International career
- Years: Team / Apps / (Points)
- 2003-2011: France / 54 / (5)

= Jérôme Thion =

France international rugby union player (born 1977)

Jérôme Thion (born 2 December 1977) is a French former professional rugby union footballer who played as a lock. He played for the France national team from 2003 to 2011, representing them at the 2003 and 2007 Rugby World Cups, as well as captaining them in three tests in late 2005. He was also a part of the side that won back-to-back Six Nations Championship titles in 2006 and 2007.

==Career==
Before playing rugby union, Thion played basketball for Entente Osny Cergy Pontoise and Pau-Orthez. In fact, he made the switch from basketball to rugby late enough in his life that under current regulations of LNR, which operates France's professional rugby union league, he did not qualify as a "France-developed" player.

Thion's first club was AS Montferrand, where he stayed until 2001, then signing with USA Perpignan, where he stayed for two seasons, before moving to Biarritz, his current club.

He made his debut for France on 14 June 2003 in the first of two matches against Argentina. Argentina won the match 10–6 at José Amalfitani Stadium in Buenos Aires. He was in the starting line-up of the subsequent test against the Pumas a week later, which was again won by Argentina, although only by one point, with the final score being 33–32.

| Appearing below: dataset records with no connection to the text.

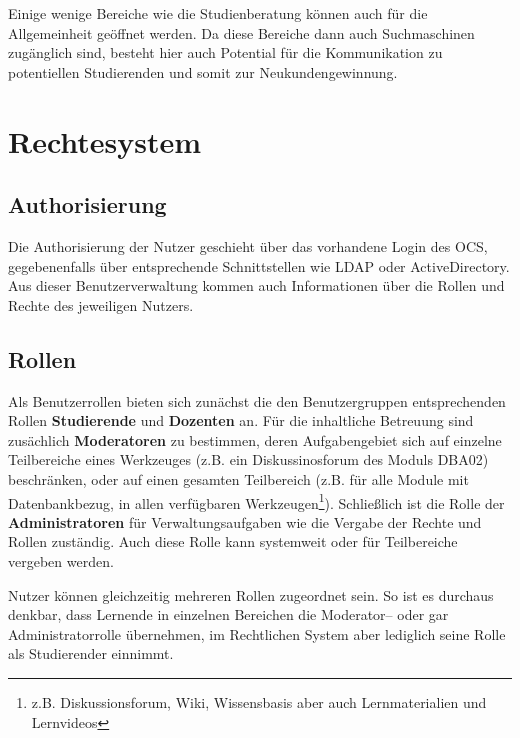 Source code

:Einige wenige Bereiche wie die Studienberatung können auch für die Allgemeinheit geöffnet werden. Da diese Bereiche dann auch Suchmaschinen zugänglich sind, besteht hier auch Potential für die Kommunikation zu potentiellen Studierenden und somit zur Neukundengewinnung.

\newpage
\section{Rechtesystem} %
\label{sec:rechtesystem}

\subsection{Authorisierung} %
\label{sub:authorisierung}
Die Authorisierung der Nutzer geschieht über das vorhandene Login des \ac{OCS}, gegebenenfalls über entsprechende Schnittstellen wie \ac{LDAP} oder ActiveDirectory. Aus dieser Benutzerverwaltung kommen auch Informationen über die Rollen und Rechte des jeweiligen Nutzers. 

\subsection{Rollen} %
\label{sub:rollen}
Als Benutzerrollen bieten sich zunächst die den Benutzergruppen entsprechenden Rollen \textbf{Studierende} und \textbf{Dozenten} an. Für die inhaltliche Betreuung sind zusächlich \textbf{Moderatoren} zu bestimmen, deren Aufgabengebiet sich auf einzelne Teilbereiche eines Werkzeuges (z.B. ein Diskussinosforum des Moduls DBA02) beschränken, oder auf einen gesamten Teilbereich (z.B. für alle Module mit Datenbankbezug, in allen verfügbaren Werkzeugen\footnote{z.B. Diskussionsforum, Wiki, Wissensbasis aber auch Lernmaterialien und Lernvideos}). Schließlich ist die Rolle der \textbf{Administratoren} für Verwaltungsaufgaben wie die Vergabe der Rechte und Rollen zuständig. Auch diese Rolle kann systemweit oder für Teilbereiche vergeben werden. 

Nutzer können gleichzeitig mehreren Rollen zugeordnet sein. So ist es durchaus denkbar, dass Lernende in einzelnen Bereichen die Moderator– oder gar Administratorrolle übernehmen, im Rechtlichen System aber lediglich seine Rolle als Studierender einnimmt.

Thion played in the 31–23 loss to New Zealand at Jade Stadium in Christchurch on 28 June, as well as the 56–8 win over Romania on 22 August. Thion started for France in their last test before the 2003 Rugby World Cup in Australia. The game was played against England in Marseille, and was won by France by just one point, with the final score being 17–16. Thion was selected in France's 2003 World Cup squad. France made it to the semi-finals.

He earned international caps for France playing in the November tests against Australia, the All Blacks and Argentina. Thion played in every match during the 2005 Six Nations Championship, as well as a test against Australia in November. After the Australian test, Thion captained France in a test match against Canada, which France won 50–6. Thion captained France on two more occasions that year, the 43–8 win over Tonga and the 26–20 win over the Springboks.

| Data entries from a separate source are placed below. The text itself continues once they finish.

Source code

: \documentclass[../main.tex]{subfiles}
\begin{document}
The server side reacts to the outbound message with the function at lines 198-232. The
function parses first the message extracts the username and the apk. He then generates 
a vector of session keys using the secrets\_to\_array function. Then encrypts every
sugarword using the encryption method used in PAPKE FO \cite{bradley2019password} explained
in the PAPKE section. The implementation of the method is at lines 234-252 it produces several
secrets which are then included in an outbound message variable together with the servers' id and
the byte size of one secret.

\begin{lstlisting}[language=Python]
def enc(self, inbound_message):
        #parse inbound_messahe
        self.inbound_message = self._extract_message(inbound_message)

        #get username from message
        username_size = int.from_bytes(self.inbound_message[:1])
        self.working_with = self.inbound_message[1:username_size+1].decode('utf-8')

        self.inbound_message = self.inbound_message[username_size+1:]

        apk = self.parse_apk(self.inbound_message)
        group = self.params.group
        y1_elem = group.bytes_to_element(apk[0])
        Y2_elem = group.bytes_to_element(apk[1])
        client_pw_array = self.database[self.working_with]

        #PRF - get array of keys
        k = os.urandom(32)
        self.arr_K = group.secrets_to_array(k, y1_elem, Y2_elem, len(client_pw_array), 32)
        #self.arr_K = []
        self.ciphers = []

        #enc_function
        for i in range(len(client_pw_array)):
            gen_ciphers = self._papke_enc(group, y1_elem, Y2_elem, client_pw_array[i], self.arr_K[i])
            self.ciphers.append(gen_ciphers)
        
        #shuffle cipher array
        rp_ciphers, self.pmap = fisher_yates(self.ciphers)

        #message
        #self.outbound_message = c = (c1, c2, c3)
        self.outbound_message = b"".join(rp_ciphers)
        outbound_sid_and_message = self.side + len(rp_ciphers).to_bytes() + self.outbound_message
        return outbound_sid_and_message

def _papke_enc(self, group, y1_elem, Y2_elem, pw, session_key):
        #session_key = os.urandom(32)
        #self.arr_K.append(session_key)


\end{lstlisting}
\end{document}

In 2006, he played every match for France during the 2006 Six Nations Championship, which was won by France in the end. Biarritz made it to the 2005-06 Heineken Cup final, but were defeated by Munster. However, they went on to make it to the 2005-06 Top 14 final as well, where they beat Stade Toulousain to become the champions of France.

In 2007, he helped France retain their Six Nations title, defeating Scotland in the final match by 47-19 allowing France to pip Ireland to the title. Thion then played in the 2007 Rugby World Cup, where France were hosts. France finished four with semi-final defeat to England.